Digital portrait painting of Lady Faith Greyfur, a dark charcoal rescue cat with luminous yellow-green eyes. Close-crop painterly realism portrait rendered in Procreate by Sharon O'Shea Wood, Shadowmyst Art.

Lady Faith Greyfur

ARTIST: Shadowmyst Art, Sharon O’Shea Wood

MEDIUM: Digital Painting

TOOLS: Procreate, iPad Pro 13 in, Apple Pencil Pro

ORIENTATION: Portrait

CREATED: 2025

STATUS: Personal Collection

DIMENSIONS: 8 x 10 in

Lady Faith Greyfur — Faith — is a dark silver-grey domestic short-hair cat with striking yellow-green eyes that seem to see straight through you. She was rescued as a kitten from the middle of the Tappan Zee Bridge and eventually found her way to a local Petco, where my husband and I adopted her at four months old. Cautious by nature, Faith takes time to extend her trust — but once given, it is absolute. She found her person in our Maine Coon, Mickey; wherever he goes, Faith follows. She turned 14 in December 2025, and those watchful eyes have lost none of their intensity. This portrait was painted to capture exactly that — the quiet, unwavering gaze of a cat who has learned that home is worth holding onto.

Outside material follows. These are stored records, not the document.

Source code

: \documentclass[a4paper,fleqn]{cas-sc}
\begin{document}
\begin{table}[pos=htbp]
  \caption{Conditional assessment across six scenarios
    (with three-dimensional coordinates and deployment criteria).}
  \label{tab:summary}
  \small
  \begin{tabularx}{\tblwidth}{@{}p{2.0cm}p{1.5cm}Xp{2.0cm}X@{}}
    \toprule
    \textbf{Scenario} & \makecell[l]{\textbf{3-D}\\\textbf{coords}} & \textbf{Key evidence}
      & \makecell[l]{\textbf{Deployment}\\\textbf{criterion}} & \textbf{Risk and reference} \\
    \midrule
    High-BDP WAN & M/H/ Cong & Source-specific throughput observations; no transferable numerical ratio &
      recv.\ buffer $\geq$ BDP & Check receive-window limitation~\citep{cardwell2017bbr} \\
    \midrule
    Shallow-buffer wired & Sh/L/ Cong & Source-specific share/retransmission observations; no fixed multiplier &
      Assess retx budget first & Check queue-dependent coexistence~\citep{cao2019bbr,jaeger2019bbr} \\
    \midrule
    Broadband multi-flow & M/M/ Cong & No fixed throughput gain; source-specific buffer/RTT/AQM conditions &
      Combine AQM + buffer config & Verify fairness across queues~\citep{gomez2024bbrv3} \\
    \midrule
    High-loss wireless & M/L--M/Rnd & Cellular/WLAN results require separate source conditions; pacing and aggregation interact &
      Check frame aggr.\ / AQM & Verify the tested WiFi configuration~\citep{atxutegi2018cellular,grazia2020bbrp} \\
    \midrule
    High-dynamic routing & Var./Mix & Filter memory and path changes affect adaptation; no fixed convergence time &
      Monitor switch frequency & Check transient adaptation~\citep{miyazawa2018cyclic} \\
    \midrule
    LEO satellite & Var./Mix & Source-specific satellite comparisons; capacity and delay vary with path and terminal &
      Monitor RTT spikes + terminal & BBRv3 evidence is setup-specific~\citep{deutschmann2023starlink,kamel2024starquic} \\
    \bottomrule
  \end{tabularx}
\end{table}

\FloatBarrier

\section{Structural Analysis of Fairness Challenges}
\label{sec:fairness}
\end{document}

Resource photos taken from my personal photography collection.

Artist’s Process:

This portrait was created entirely in Procreate on a 13″ iPad Pro M5 with Apple Pencil Pro. Faith presented a particular compositional challenge — a dark-coated subject against a deliberately soft, neutral background, with the full weight of the painting carried by her eyes and expression. The close crop was a deliberate choice, eliminating distraction and placing the viewer in direct, unavoidable contact with her gaze. Layers of cool grey and near-black brushwork build the fur’s depth and directional texture, while the yellow-green irises required careful color mixing to achieve their distinctive chartreuse luminosity against the surrounding darkness. The soft mauve drapery background was rendered in loose, flowing strokes to contrast with the precision of the facial detail — drawing the eye inward toward Faith and keeping it there.

Challenge:

Painting a dark-coated animal against a muted background presents one of portraiture’s most demanding technical problems: how do you convey form, texture, and life in a subject that absorbs rather than reflects light?

Faith’s charcoal-grey coat required building depth through layered undertones — cool blues and warm browns beneath the surface darks — so that her fur reads as three-dimensional and textured rather than as a flat silhouette. Defining her facial structure, particularly the transition from cheek to ear, meant working with the subtlest shifts in value where most artists would reach for contrast that simply isn’t there in the reference.

Her eyes presented the opposite challenge: two luminous focal points that had to feel genuinely alive without overpowering the quiet, watchful mood the portrait required.